ALI HASSAN, SITTING in his office, only a desk light on, was aware of the door opening and glanced up to see Devlin, Dillon behind him.

Devlin said, “Hello, Ali. Remember me? Liam Devlin. You took a bullet out of me eighteen years ago.”

“Oh, my God, Mr. Devlin,” Hassan said.

“And this is a friend of mine, Sean Dillon, who’s done as much for the cause as I have.”

“Mr. Dillon,” Hassan said uncertainly.

“A few people we know were in earlier propping up a Mr. Ryan between them,” Dillon said. “They left without him. Why would that be?”

“I think you must be mistaken,” Hassan said desperately.

Dillon produced his Walther. “Well, this doesn’t agree with you, so think again.”

Which Ali Hassan did and told them all.


AT VICTORIA FARM, Kathleen was in the bedroom, still weeping. Barry, Sollazo, and Mori were in the sitting room drinking whiskey when the phone rang.

Stringer said, “Thank God you’re there, Jack. Something’s come up.”

He started to talk. When he was finished, Barry said, “Hold her tight, Kevin, we’re on our way. We’ll leave now.”

“I will, Jack.”

Barry put down the phone and turned to Sollazo. “Do you recall a woman in glasses having lunch in the Loyalist today?”

“Sure,” Sollazo said. “Good-looking lady in an Armani trouser suit.”

“She’s not only a Detective Chief Inspector, she also works for Brigadier Charles Ferguson, the Prime Minister’s special intelligence expert, and guess who his troubleshooter is, Sean Dillon.”

“Christ,” Sollazo said. “What do we do?”

“We get the hell out of here now.

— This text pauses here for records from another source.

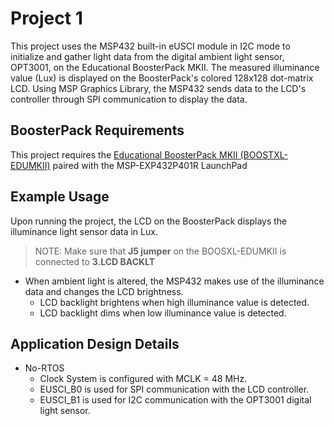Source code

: # Project 1

This project uses the MSP432 built-in eUSCI module in I2C mode to initialize and gather light data from the digital ambient light sensor, OPT3001, on the Educational BoosterPack MKII. The measured illuminance value (Lux) is displayed on the BoosterPack's colored 128x128 dot-matrix LCD. Using MSP Graphics Library, the MSP432 sends data to the LCD's controller through SPI communication to display the data.

## BoosterPack Requirements

This project requires the [Educational BoosterPack MKII (BOOSTXL-EDUMKII)](http://www.ti.com/tool/BOOSTXL-EDUMKII) paired with the MSP-EXP432P401R LaunchPad

## Example Usage

Upon running the project, the LCD on the BoosterPack displays the illuminance light sensor data in Lux.

> NOTE: Make sure that **J5 jumper** on the BOOSXL-EDUMKII is connected to **3.LCD BACKLT**

* When ambient light is altered, the MSP432 makes use of the illuminance data and changes the LCD brightness.
  * LCD backlight brightens when high illuminance value is detected.
  * LCD backlight dims when low illuminance value is detected.

## Application Design Details

* No-RTOS
  * Clock System is configured with MCLK = 48 MHz.
  * EUSCI_B0 is used for SPI communication with the LCD controller.
  * EUSCI_B1 is used for I2C communication with the OPT3001 digital light sensor.
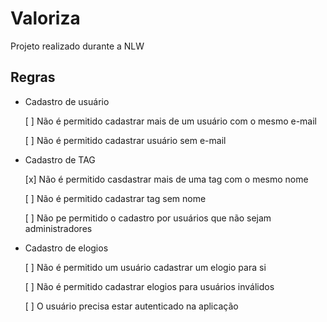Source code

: # Valoriza
Projeto realizado durante a NLW

## Regras

- Cadastro de usuário

    [ ] Não é permitido cadastrar mais de um usuário com o mesmo e-mail 

    [ ] Não é permitido cadastrar usuário sem e-mail

- Cadastro de TAG

    [x] Não é permitido casdastrar mais de uma tag com o mesmo nome

    [ ] Não é permitido cadastrar tag sem nome

    [ ] Não pe permitido o cadastro por usuários que não sejam administradores

- Cadastro de elogios

    [ ] Não é permitido um usuário cadastrar um elogio para si

    [ ] Não é permitido cadastrar elogios para usuários inválidos

    [ ] O usuário precisa estar autenticado na aplicação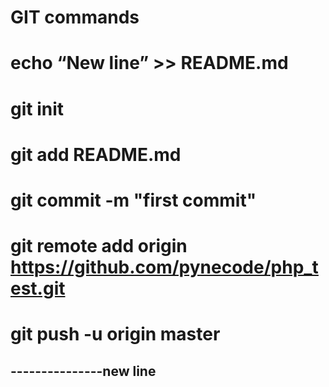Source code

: # GIT commands

# echo “New line” >> README.md
# git init
# git add README.md
# git commit -m "first commit"
# git remote add origin https://github.com/pynecode/php_test.git
# git push -u origin master

## ---------------new line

Don’t ask me what’s going on because I don’t know, but we leave now for Scotstown and we check Irish Rose out tomorrow morning.” Barry turned to Mori. “Get the girl.”

Mori glanced at his boss and Sollazo nodded. “Do as he says.”


DEVLIN AND DILLON, sitting in the Toyota, watched the station wagon leave. “There you go,” Devlin said. “Hot for Scotstown. I should imagine Ryan’s unfortunate demise has brought things forward.”

“We’d better get going, then,” Dillon said.

“No rush, Sean, we’ll go to my cottage first. After all, you know where they’re going.”


AT KILREA COTTAGE, Devlin sat by the fire with a Bushmills in his hand. Dillon bustled in, his Walther in one hand, his spare in the ankle holster in the other. He pulled up his trouser, put his foot on a chair, and fastened the ankle holster. He slipped the other Walther in his waistband against the small of his back.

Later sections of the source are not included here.